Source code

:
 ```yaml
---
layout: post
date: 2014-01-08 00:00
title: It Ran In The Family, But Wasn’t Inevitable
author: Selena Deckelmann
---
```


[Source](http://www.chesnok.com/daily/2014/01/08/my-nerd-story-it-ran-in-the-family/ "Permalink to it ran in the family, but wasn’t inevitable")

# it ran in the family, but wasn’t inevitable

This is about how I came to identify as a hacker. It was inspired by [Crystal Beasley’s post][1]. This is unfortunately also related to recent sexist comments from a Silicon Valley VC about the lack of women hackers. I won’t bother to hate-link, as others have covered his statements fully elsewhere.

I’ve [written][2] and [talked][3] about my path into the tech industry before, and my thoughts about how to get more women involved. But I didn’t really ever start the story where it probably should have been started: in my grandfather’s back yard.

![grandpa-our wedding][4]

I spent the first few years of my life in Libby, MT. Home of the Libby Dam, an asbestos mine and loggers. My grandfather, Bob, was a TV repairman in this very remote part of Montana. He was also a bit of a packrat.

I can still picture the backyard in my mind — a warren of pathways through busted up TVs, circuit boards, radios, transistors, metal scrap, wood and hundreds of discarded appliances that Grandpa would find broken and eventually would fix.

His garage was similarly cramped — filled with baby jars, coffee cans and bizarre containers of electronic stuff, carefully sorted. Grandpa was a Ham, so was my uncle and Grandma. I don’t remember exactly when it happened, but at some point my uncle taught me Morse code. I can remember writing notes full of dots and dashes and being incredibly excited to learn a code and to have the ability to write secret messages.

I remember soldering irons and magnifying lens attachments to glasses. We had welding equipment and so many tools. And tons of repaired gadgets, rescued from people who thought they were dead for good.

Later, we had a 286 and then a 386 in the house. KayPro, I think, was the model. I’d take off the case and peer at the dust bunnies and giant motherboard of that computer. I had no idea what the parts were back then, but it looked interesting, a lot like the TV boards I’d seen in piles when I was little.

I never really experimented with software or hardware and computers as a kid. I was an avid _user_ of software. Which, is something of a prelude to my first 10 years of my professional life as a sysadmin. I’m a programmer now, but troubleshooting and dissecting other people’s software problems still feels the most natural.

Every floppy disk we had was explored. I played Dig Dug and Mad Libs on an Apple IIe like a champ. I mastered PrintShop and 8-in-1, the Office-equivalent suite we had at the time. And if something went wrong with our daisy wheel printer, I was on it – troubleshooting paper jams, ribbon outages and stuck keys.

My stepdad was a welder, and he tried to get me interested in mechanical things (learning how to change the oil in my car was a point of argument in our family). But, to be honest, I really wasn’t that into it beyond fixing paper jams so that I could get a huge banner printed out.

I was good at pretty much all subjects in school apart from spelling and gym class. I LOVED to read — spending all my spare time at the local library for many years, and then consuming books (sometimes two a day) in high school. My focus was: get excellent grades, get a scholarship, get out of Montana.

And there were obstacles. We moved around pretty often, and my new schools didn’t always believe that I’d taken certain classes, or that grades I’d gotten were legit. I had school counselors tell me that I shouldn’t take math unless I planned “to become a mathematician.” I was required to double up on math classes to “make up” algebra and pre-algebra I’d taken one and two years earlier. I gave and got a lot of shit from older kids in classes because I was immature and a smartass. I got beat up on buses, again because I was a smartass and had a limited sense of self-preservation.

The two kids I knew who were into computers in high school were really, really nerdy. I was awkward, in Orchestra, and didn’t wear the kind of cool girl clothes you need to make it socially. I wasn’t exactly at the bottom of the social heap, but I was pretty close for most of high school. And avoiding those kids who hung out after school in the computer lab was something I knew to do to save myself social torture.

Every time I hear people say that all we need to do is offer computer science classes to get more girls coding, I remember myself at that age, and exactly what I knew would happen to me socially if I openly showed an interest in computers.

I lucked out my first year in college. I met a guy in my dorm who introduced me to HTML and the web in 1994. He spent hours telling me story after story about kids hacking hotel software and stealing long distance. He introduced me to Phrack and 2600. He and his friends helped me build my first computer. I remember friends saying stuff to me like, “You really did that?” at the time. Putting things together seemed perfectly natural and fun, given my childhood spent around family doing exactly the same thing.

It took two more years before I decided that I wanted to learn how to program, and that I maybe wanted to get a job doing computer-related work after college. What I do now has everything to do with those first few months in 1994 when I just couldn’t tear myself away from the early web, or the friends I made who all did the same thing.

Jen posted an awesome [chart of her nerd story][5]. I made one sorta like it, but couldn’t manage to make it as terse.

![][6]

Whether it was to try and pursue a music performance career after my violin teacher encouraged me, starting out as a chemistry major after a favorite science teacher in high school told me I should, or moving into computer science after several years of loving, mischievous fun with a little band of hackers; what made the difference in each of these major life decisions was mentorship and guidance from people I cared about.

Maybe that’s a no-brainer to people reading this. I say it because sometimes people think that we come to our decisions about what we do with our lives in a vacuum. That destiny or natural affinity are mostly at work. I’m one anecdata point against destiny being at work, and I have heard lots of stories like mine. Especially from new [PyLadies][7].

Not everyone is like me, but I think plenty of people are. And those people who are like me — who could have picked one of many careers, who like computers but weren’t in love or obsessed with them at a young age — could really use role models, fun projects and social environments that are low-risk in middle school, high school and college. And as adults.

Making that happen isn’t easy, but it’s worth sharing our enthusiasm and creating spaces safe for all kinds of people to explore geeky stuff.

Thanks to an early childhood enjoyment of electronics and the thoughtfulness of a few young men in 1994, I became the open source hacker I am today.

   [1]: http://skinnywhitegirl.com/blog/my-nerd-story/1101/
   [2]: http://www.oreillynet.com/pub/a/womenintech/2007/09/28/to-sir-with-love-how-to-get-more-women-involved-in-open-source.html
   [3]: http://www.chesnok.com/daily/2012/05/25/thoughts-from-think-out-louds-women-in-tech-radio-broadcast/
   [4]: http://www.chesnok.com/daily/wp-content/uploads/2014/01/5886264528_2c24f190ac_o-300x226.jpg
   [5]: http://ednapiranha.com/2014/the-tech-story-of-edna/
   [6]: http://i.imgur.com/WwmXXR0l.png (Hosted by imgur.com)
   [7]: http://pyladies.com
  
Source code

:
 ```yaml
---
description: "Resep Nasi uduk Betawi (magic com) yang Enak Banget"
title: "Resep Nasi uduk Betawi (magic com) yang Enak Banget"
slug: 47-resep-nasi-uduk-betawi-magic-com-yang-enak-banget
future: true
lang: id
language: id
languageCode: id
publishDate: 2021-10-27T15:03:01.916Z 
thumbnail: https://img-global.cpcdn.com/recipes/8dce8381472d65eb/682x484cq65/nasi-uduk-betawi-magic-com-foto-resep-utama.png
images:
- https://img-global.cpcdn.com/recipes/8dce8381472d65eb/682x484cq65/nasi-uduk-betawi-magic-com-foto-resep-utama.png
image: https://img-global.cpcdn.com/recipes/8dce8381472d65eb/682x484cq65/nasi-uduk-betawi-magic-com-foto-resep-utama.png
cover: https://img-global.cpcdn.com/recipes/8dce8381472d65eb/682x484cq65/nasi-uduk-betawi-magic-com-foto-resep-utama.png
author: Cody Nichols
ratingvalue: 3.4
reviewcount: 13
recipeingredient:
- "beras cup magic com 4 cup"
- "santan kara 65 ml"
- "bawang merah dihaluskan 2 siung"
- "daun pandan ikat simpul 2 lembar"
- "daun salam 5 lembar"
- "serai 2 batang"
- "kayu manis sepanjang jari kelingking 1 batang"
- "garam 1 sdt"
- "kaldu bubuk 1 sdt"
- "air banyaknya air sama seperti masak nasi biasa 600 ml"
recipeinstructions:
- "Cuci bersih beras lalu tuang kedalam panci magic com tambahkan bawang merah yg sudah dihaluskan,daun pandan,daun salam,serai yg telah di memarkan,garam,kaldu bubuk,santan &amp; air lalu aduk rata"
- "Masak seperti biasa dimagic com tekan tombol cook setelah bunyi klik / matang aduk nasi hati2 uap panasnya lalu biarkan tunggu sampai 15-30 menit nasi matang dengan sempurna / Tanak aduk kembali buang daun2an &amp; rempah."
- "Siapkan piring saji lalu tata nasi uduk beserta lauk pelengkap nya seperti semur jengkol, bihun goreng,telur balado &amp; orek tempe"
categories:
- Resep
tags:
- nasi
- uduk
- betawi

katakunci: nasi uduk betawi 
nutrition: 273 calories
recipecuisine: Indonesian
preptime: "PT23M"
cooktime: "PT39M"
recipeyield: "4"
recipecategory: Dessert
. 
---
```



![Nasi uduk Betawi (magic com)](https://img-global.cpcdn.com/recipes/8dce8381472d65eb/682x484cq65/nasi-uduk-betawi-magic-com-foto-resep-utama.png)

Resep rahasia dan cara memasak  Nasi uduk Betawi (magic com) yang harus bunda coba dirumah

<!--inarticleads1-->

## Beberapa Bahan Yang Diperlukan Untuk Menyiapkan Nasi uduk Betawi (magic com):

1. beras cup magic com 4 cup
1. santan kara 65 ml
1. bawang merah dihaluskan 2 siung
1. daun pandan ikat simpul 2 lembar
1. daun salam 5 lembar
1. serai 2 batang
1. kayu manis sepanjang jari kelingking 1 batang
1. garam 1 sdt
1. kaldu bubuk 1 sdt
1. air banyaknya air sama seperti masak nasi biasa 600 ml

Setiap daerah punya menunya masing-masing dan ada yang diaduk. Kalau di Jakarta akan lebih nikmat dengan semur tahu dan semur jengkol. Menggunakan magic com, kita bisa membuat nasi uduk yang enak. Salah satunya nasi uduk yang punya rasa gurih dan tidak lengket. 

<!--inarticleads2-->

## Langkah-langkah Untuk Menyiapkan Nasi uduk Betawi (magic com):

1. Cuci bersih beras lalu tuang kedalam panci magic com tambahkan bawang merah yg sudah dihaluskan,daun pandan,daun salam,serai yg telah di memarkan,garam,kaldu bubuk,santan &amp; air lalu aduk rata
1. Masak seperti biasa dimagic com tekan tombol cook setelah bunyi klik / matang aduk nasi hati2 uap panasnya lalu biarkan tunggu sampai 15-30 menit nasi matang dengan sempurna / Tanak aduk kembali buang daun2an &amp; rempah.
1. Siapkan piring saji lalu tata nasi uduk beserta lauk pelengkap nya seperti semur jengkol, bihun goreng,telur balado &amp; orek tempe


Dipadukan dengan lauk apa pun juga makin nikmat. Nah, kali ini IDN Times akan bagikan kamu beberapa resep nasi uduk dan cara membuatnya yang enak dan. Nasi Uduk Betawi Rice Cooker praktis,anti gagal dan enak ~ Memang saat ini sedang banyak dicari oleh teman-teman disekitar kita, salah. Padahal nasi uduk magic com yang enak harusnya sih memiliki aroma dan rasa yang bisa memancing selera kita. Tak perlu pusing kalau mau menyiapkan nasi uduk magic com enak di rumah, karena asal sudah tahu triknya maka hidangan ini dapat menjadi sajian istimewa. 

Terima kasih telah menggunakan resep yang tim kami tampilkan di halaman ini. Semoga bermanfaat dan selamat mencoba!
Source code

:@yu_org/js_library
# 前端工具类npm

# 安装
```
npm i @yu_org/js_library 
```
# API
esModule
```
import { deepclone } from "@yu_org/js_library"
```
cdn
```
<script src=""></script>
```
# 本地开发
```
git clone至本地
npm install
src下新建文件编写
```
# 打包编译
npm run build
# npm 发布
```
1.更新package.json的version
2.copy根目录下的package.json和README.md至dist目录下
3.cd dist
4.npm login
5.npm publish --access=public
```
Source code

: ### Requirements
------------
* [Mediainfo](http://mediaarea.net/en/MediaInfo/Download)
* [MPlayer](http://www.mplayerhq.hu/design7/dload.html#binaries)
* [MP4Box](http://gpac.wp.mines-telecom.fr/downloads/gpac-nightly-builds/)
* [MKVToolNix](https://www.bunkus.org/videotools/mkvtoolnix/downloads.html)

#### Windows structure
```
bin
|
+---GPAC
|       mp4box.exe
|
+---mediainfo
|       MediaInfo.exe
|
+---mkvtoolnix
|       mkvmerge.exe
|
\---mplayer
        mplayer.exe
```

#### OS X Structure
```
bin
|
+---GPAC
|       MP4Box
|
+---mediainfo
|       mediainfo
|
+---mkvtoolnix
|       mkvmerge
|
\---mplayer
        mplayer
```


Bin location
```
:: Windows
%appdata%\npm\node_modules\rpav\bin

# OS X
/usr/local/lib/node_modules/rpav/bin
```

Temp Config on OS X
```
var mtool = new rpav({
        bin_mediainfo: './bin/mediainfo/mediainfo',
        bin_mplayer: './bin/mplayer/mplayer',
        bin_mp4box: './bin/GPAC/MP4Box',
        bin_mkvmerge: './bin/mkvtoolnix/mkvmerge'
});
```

______________________________

» **WHAT IS NEEDED**:
Copy each line of the data above that holds "classes".

» **TASK RESPONSE**:
And there were obstacles. We moved around pretty often, and my new schools didn’t always believe that I’d taken certain classes, or that grades I’d gotten were legit. I had school counselors tell me that I shouldn’t take math unless I planned “to become a mathematician.” I was required to double up on math classes to “make up” algebra and pre-algebra I’d taken one and two years earlier. I gave and got a lot of shit from older kids in classes because I was immature and a smartass. I got beat up on buses, again because I was a smartass and had a limited sense of self-preservation.
Every time I hear people say that all we need to do is offer computer science classes to get more girls coding, I remember myself at that age, and exactly what I knew would happen to me socially if I openly showed an interest in computers.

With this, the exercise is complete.